Two event-driven names also stand out because their reporting timing is explicitly confirmed:
  • EchoStar scheduled a conference call for 11:00 a.m. ET on March 2 to discuss fourth-quarter and full-year 2025 results (with results distributed prior to the call). 
  • AST SpaceMobile scheduled a webcast event at 5:00 p.m. ET on March 2 for its results presentation. 
Given the day’s geopolitical backdrop, guidance language around demand elasticity, fuel/transport costs, and risk management could matter as much as reported EPS for several sectors. 
Dividends and ex-dividend dynamics
Ex-dividend activity is notable today, which can create stock-specific price adjustments at the open and influence sector-level flows—particularly in large-cap financials, industrials, and defensives. A dividend calendar listing shows numerous U.S.-listed names with ex-dividend dates on Monday, March 2, 2026
Mechanically, the ex-dividend date is set by exchange rules and is usually the record date (or one business day before if the record date is not a business day). Stocks may drop by roughly the dividend amount on the ex-dividend date, all else equal. 
Notable examples flagged with ex-dividend dates on March 2 include Nike, McKesson, Allstate, Sherwin-Williams, and Moody's. 
One especially watchlisted dividend item is LyondellBasell, which set March 2 as its ex-dividend and record date for a $0.69 quarterly dividend payable March 9, alongside a disclosed reduction versus the prior quarter dividend. 
Opening bell, scenarios, and risks
A concise read of premarket inputs suggests a risk-off open is the base case.
Indicator
What it’s signaling into the open
U.S. index futures
Broadly lower, with tech/growth underperforming 
Global equities
Europe down; Asia mixed; volatility elevated 
Oil and gold
Sharp rise in oil and strong gold bid = energy/inflation + safety hedging 
Dollar/FX
Dollar stronger vs yen in early trade, consistent with defensive positioning 
Scheduled macro
Manufacturing PMI/ISM PMI later this morning adds event risk 
Corporate catalysts
Earnings after the close (software/AI-adjacent and cyclicals) keep idiosyncratic risk high 
Sector performance into the open is likely to be uneven. Premarket trading indicated pressure in airlines and financials, while defense-related names and some metals-linked equities were firmer amid a flight to safety and heightened geopolitical uncertainty
Examples highlighted in premarket trading included declines in Delta Air Lines and United Airlines, weakness in banks such as Bank of America and Citigroup, and relative strength in defense-linked names such as Lockheed Martin and RTX. 
From a short-term “levels” perspective (purely as reference points rather than predictive targets), the overnight move has already tested below late-February intraday ranges:
  • S&P 500: Friday’s day low was 6,831.74, while S&P 500 futures were trading near 6,826 in early pricing—putting the late-February lows in immediate focus. 

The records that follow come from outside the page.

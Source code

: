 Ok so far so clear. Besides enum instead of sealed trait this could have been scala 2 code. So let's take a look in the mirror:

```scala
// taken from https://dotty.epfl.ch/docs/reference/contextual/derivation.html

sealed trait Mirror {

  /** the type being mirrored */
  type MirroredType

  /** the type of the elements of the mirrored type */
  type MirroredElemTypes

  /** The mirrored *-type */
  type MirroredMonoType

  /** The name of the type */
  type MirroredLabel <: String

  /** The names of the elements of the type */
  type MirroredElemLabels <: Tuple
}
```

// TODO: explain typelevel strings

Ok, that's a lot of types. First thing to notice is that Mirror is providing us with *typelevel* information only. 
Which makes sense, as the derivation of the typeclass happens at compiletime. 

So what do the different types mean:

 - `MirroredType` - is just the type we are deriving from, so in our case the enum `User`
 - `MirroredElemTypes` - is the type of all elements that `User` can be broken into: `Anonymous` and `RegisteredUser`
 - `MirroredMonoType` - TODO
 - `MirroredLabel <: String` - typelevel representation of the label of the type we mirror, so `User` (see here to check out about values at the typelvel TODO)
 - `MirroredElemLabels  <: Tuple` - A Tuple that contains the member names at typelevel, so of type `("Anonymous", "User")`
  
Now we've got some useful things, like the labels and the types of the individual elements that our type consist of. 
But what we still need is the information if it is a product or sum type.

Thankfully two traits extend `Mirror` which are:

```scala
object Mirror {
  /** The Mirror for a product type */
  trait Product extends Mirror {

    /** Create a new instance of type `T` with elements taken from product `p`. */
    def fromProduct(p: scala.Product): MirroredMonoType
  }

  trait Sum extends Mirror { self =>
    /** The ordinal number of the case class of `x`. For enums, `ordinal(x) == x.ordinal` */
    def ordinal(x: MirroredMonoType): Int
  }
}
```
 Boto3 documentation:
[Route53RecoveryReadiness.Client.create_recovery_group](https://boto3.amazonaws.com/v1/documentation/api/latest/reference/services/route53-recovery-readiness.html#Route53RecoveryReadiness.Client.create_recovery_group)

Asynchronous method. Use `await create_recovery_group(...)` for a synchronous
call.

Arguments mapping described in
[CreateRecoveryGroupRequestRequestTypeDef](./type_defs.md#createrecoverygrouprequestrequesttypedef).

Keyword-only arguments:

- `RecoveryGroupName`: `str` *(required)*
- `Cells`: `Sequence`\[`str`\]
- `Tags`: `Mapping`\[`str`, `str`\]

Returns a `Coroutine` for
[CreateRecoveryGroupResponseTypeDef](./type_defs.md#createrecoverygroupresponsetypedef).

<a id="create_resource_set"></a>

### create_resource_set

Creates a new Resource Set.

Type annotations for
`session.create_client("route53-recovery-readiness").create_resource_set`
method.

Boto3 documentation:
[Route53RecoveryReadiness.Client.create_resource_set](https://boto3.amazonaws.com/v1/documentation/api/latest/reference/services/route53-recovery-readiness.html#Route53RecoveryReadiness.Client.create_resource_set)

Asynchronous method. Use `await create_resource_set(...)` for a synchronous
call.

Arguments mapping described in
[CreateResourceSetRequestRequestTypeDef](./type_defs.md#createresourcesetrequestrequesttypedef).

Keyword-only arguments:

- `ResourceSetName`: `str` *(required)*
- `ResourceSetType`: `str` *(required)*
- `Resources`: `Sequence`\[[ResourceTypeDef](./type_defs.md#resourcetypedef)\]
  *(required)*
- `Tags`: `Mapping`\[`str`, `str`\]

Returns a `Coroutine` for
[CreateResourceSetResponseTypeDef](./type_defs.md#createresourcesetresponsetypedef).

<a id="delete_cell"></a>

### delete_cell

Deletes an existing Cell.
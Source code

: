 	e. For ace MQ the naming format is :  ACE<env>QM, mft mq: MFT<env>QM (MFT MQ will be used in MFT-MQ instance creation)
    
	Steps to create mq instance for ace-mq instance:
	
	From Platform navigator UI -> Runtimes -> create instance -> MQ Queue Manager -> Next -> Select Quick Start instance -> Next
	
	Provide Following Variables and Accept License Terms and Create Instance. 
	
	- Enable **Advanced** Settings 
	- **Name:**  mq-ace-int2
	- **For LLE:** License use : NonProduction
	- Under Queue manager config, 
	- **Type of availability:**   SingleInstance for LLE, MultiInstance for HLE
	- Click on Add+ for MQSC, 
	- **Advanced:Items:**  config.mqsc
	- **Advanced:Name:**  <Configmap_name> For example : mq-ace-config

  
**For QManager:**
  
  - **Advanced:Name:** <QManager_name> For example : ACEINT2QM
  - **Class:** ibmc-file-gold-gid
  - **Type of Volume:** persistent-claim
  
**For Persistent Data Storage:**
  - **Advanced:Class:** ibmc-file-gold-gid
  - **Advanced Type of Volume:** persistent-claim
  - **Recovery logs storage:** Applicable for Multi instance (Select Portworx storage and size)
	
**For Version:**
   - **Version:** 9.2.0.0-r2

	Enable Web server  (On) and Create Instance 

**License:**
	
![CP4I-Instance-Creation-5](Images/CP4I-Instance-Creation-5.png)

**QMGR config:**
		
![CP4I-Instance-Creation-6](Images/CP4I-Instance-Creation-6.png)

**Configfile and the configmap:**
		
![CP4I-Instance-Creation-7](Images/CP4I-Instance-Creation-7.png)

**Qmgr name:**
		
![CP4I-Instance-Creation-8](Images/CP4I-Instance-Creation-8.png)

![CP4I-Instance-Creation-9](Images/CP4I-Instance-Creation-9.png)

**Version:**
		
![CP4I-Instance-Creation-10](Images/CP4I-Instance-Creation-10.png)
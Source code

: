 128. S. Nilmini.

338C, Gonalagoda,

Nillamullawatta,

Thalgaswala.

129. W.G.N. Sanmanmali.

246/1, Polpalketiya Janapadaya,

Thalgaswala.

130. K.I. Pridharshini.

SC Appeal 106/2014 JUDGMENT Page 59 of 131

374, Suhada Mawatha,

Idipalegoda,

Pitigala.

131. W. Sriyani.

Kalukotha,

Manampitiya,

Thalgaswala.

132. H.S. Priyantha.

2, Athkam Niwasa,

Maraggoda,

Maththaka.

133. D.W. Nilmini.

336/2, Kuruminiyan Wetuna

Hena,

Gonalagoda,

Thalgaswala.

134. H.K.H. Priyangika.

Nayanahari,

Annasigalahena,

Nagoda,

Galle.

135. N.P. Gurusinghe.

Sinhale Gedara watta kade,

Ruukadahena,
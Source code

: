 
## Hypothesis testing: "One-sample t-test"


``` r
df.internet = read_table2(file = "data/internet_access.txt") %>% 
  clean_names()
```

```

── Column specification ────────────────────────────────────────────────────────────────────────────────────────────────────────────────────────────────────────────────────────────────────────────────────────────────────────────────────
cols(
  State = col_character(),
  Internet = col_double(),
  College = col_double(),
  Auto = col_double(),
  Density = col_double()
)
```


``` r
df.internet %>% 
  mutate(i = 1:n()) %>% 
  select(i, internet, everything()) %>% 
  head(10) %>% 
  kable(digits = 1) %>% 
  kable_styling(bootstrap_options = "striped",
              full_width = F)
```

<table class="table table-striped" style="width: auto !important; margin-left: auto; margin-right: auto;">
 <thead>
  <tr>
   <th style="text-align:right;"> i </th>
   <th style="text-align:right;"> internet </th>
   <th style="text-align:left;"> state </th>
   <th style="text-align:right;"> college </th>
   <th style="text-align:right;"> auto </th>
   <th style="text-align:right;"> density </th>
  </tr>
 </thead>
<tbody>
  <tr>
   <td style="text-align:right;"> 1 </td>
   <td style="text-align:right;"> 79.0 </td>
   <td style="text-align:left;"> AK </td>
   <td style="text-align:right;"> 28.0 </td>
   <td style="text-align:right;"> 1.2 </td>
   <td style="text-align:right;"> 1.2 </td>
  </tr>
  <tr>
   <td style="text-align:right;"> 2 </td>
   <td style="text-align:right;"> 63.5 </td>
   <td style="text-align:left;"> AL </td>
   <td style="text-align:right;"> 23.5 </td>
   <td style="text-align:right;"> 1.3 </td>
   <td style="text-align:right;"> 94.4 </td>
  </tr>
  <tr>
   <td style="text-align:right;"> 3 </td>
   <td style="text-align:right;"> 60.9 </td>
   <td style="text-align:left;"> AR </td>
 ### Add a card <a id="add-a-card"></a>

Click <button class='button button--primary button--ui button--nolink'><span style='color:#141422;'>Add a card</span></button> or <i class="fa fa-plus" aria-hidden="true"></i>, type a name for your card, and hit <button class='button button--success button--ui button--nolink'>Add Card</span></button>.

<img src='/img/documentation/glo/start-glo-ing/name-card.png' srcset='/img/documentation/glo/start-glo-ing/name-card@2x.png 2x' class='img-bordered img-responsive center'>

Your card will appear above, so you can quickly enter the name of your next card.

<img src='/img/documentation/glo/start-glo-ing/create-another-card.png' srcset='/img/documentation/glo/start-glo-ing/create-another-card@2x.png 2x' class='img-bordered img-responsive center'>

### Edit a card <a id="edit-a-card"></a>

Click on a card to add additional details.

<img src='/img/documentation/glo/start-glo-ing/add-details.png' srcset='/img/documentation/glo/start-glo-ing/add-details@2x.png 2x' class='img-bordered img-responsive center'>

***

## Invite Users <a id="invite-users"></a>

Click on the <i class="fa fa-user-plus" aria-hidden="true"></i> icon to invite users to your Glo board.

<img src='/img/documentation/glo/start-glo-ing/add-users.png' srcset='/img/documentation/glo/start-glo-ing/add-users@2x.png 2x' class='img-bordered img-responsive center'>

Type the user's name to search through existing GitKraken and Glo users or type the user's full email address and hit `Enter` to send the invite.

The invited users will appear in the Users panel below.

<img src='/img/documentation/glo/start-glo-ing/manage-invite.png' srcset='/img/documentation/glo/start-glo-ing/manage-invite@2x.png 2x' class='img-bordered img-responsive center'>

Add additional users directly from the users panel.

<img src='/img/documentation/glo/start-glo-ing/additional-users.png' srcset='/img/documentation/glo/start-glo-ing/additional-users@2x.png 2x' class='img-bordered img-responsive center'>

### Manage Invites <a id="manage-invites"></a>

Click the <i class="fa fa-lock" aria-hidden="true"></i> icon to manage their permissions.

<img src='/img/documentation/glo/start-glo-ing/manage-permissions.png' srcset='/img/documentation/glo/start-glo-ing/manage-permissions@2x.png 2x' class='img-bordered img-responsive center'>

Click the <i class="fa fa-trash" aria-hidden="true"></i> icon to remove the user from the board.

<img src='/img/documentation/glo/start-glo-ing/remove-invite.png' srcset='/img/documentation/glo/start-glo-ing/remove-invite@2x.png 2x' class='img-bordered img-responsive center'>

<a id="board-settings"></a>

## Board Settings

  • Dow: Friday’s low was 48,678.78, while Dow futures were around 48,528 early—also below the prior session’s low. 
The primary risks for the session are clustered around (a) additional geopolitical headlines and any further disruption concerns tied to oil transit routes, (b) inflation expectations re-accelerating if energy remains elevated, and (c) the market’s sensitivity to manufacturing PMI/ISM releases given already-fragile risk appetite.